About 30 school students from across Qatar designed and coded mobile applications as part of a weeklong academic enrichment workshop on cybersecurity organized by Texas A&M University at Qatar.

During App Camp: Cybersecurity Challenge, students worked in teams to design and develop an iOS app. They learned how to code, prototype, test and refine their ideas along the way. Apps developed by the students included a phone-theft app, an app that helps students make choices that will decide their futures, an app that lets users borrow specific items from others in the community, and an app for delivering coffee and recycling the materials used. Najah Alnounou was part of the team developing a phone-security app called Stranger Danger. When installed on an iPhone, the app can detect if the person holding the phone is the owner. If the wrong password is entered, the app takes a photo of the holder’s face and sounds an alarm to notify others in the area of the theft. 

App Camp challenges students 2 [qatarisbooming.com].jpg

Alanounou said she enjoyed the programming aspect of the camp. “It’s all about logic. Once you understand, you’re ready to create anything. That’s what coding is!” Participant Mohab Amgad said, “In this workshop I have learned to program in a new language, with a goal to create a new app that involves cyber security with the purpose to help others.” Dr. Mohamed Gharib, facilitator for App Camp, said the program was designed to help students understand fundamentals of programming while highlighting the critical role of cybersecurity in Qatar’s sustained development. “Through this experience, App Camp participants are learning that anyone can become a programmer,” he said. “These students have applied their creativity and determination toward impressive app projects that they should be proud of.”

Maha Al Sulaiti said she applied for the program to gain experience in programming, and Maha Al-Suffar agreed, saying, “In this program I have learned a lot about computer programming and because of the App Camp program, my team and I are going to create the first coffee app that delivers and recycles in Qatar.” Ghalya Abdulrahman and Noor Abdulrazzaq, part of the coffee-app team, said, “Being the first young Qatari girls programming our personal project on coffee transport application — in addition to collaborating with the recycling company — has never made us feel this proud of ourselves, as we are not only contributing to the community and environment but also to our loyal State of Qatar.” 

App Camp challenges students 3 [qatarisbooming.com].jpg

App Camp was presented by Texas A&M at Qatar and sponsored by Occidental Petroleum of Qatar Ltd. (Oxy Qatar). Occidental has joined the branch campus’s strategic educational outreach efforts that aim to motivate young Qataris to choose educational pathways for careers in fields related to science, technology, engineering and mathematics (STEM). The initiative supports both teachers and students through a broad portfolio of programs and workshops. Dr. César O. Malavé, dean of Texas A&M at Qatar, said outreach programs such as App Camp help young students understand the importance of engineering in Qatar and worldwide.

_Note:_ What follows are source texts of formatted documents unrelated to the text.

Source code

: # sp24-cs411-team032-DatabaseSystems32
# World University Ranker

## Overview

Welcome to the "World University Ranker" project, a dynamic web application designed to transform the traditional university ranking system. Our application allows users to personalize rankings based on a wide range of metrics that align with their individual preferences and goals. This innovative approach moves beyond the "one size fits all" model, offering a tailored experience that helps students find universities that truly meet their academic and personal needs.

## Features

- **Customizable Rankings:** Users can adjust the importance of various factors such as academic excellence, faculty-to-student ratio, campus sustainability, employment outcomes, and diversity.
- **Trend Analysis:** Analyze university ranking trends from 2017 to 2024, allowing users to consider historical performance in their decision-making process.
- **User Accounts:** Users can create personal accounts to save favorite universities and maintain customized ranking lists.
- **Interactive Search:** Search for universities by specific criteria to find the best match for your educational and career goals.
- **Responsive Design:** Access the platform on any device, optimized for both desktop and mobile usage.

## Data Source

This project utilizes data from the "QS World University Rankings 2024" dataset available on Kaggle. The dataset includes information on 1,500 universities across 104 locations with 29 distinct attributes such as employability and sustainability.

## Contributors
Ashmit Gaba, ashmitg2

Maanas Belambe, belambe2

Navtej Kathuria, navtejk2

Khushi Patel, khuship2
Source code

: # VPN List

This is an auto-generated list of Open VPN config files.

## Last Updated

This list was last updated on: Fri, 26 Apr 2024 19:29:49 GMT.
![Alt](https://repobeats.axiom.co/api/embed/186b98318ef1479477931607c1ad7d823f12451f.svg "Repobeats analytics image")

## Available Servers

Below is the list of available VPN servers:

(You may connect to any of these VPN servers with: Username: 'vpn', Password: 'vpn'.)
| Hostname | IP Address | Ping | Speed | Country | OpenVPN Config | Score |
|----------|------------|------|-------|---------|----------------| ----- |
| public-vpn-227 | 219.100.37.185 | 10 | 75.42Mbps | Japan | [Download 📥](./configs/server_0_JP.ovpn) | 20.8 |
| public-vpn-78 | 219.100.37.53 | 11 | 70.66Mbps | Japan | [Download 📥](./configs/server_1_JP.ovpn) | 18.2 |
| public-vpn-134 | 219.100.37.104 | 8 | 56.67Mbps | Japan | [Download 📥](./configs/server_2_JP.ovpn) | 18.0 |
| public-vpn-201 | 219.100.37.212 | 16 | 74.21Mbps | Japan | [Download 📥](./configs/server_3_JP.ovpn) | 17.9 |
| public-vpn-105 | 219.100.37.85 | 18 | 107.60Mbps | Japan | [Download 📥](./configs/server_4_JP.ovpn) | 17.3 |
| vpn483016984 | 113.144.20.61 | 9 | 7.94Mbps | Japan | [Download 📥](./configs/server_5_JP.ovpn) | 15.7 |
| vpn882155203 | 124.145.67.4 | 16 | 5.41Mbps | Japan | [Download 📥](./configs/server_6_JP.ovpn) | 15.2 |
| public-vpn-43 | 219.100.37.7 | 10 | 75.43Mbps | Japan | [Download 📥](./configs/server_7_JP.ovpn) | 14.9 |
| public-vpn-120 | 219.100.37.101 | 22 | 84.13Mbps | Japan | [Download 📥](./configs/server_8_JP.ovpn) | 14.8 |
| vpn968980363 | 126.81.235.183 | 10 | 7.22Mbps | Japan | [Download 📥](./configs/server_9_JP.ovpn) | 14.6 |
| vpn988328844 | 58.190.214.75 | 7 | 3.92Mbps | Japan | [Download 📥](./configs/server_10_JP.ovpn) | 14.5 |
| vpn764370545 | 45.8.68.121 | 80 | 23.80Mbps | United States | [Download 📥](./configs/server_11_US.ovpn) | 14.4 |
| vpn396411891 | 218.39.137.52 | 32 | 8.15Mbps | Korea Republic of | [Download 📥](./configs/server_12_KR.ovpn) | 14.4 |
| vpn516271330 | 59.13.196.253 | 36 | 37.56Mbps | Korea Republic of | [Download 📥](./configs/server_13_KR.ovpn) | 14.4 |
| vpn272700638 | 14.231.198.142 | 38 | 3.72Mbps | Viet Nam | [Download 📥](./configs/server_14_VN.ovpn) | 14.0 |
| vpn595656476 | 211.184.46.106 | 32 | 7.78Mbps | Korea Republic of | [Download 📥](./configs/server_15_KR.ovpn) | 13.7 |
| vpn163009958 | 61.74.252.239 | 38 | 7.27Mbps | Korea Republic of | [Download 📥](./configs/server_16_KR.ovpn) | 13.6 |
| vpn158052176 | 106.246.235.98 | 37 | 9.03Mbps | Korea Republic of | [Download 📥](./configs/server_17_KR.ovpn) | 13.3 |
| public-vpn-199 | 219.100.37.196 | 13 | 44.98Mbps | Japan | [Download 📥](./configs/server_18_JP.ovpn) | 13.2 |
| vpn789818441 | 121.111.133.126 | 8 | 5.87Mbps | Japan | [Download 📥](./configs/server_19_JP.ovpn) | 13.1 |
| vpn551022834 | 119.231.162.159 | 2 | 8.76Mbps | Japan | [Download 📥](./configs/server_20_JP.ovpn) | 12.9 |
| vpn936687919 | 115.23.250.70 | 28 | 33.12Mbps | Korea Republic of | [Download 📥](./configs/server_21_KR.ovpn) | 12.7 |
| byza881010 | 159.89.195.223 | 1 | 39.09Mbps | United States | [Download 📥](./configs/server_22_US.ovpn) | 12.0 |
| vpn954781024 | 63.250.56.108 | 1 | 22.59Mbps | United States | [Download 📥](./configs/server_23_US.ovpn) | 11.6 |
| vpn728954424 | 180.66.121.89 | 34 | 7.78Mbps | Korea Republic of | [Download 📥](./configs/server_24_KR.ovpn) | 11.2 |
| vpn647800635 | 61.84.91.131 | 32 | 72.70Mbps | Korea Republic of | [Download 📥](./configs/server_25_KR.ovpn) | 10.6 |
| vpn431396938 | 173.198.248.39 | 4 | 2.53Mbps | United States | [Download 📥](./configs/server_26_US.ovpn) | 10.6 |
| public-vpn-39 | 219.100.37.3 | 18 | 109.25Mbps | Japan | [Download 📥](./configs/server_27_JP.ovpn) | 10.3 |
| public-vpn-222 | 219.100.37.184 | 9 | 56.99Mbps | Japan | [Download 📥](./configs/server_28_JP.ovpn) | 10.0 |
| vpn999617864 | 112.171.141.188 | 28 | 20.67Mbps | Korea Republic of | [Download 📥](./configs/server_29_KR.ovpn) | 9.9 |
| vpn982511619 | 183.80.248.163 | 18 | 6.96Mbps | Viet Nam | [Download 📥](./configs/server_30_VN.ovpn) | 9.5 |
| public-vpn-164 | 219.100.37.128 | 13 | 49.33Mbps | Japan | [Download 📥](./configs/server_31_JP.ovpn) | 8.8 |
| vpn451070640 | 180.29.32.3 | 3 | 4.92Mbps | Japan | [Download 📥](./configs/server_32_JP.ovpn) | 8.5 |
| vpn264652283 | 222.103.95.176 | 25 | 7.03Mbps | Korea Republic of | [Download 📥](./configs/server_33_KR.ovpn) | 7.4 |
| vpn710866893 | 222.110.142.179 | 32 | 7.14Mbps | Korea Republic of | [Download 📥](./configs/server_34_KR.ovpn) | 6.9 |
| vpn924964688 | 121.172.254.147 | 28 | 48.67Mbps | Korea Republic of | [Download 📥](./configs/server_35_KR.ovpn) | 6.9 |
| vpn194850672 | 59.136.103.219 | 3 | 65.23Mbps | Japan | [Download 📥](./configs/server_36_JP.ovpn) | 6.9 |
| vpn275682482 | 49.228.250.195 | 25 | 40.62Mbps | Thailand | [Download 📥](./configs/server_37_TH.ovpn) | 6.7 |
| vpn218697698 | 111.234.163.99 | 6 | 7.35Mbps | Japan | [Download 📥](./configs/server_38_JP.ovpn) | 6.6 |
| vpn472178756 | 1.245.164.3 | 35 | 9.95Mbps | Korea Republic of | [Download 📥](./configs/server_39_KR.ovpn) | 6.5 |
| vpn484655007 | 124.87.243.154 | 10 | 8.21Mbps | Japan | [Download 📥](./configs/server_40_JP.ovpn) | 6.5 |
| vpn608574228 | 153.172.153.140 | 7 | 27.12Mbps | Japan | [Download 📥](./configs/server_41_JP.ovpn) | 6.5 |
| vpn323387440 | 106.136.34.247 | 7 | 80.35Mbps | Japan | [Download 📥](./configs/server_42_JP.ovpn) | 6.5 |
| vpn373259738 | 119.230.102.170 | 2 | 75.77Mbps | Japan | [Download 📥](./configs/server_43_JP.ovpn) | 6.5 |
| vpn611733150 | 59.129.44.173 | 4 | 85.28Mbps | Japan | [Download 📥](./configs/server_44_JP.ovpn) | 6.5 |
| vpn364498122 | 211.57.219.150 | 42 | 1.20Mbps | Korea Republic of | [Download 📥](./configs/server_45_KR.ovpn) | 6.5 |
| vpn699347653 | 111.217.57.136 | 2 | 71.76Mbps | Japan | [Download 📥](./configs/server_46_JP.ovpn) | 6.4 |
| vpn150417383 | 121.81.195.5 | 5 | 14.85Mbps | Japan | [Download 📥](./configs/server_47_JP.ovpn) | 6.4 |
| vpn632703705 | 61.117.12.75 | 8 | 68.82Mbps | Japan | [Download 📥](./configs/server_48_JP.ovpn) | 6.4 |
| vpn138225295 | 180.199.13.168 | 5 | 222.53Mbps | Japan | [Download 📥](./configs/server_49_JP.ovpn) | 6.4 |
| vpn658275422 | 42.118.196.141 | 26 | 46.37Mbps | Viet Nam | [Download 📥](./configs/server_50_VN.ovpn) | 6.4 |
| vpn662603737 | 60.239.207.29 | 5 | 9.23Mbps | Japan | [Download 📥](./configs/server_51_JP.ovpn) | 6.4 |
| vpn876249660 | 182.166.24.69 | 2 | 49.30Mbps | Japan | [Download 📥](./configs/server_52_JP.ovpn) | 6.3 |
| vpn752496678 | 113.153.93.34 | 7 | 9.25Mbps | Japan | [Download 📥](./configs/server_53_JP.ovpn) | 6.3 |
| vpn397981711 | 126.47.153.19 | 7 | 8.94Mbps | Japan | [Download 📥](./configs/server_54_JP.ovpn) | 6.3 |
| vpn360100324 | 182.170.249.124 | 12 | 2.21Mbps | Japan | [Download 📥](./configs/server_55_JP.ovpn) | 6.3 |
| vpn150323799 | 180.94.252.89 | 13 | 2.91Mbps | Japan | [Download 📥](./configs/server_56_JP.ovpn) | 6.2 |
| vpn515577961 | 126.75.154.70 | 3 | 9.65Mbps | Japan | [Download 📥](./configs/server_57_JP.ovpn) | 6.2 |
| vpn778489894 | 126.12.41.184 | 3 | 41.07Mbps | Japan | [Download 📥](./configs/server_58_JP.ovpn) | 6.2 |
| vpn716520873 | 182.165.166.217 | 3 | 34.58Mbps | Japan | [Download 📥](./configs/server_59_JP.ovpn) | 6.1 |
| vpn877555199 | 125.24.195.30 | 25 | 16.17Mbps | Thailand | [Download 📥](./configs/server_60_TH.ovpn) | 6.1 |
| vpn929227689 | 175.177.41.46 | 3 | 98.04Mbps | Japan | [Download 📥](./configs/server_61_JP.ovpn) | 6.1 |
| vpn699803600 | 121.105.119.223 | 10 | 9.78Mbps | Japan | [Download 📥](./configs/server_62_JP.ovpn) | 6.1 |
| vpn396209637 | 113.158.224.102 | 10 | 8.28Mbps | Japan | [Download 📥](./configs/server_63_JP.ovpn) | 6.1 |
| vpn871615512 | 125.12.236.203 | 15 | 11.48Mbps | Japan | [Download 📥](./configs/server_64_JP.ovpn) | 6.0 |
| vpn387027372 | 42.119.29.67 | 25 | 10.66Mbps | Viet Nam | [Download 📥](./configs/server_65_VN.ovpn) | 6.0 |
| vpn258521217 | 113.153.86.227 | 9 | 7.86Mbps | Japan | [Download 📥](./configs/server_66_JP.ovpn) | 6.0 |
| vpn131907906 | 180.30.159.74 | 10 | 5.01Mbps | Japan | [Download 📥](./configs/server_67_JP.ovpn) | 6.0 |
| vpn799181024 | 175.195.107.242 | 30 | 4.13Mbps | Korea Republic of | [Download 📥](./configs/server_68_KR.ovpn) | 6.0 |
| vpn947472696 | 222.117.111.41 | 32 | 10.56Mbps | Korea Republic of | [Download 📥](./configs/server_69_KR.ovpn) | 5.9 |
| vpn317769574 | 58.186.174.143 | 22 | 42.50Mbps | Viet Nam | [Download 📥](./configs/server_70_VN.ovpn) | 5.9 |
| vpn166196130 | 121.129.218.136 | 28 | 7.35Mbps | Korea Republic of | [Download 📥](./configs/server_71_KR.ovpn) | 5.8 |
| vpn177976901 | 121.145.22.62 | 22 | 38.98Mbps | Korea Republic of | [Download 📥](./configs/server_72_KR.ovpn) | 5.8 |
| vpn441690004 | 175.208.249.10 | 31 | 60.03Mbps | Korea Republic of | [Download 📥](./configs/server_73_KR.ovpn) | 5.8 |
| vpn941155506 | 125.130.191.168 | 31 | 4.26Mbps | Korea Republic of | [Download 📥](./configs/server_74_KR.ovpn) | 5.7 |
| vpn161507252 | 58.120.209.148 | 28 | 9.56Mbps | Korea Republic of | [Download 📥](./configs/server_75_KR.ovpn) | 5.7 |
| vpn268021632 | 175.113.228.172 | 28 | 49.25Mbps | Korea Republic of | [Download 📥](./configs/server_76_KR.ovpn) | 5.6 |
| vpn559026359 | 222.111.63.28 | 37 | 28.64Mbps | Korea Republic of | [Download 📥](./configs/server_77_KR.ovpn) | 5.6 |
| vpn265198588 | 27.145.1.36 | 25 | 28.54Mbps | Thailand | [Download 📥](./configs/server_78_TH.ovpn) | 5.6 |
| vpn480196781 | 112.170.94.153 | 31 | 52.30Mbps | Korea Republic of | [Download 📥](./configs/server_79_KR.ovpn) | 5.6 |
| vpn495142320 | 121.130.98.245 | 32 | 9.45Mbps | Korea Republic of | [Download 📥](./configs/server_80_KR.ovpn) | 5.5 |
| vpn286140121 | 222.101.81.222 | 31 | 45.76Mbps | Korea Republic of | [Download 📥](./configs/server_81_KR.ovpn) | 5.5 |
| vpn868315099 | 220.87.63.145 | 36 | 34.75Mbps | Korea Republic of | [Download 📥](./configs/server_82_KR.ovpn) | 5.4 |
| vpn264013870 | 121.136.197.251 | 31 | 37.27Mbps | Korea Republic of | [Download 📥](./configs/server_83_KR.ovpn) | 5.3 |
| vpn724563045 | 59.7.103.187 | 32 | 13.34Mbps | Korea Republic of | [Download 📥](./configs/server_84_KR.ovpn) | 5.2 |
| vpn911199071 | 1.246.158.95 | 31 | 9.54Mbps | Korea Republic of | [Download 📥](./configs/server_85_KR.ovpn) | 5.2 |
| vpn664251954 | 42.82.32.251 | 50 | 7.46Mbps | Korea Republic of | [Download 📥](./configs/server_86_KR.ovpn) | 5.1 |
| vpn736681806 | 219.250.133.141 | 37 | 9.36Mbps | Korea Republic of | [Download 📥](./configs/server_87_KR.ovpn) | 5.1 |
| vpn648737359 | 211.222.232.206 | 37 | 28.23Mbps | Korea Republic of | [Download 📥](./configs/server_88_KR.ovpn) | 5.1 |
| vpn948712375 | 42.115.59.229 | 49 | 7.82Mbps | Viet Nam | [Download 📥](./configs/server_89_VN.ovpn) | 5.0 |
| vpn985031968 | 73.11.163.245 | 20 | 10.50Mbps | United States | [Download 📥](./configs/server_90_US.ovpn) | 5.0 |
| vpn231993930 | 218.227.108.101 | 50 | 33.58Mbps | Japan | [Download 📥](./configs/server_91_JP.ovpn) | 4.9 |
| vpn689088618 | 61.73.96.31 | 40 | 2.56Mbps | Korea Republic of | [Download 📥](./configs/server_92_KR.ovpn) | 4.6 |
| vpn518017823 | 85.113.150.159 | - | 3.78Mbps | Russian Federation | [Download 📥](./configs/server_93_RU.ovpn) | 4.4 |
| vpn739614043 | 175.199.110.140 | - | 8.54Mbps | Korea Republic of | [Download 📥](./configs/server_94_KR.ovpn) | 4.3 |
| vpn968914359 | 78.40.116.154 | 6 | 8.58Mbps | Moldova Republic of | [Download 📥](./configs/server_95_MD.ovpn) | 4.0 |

“Engineers and inventors are needed in Qatar to meet the goals of Qatar National Vision 2030,” Malavé said, “and programs such as App Camp that encourage students to choose paths to careers in engineering are critical to the success of Qatar National Vision 2030. These students have seen how engineering can help solve problems people face every day, and I hope they have learned a lot and enjoyed their time with us. Each of our App Camp programmers and inventors has the potential to be an engineering leader in Qatar.”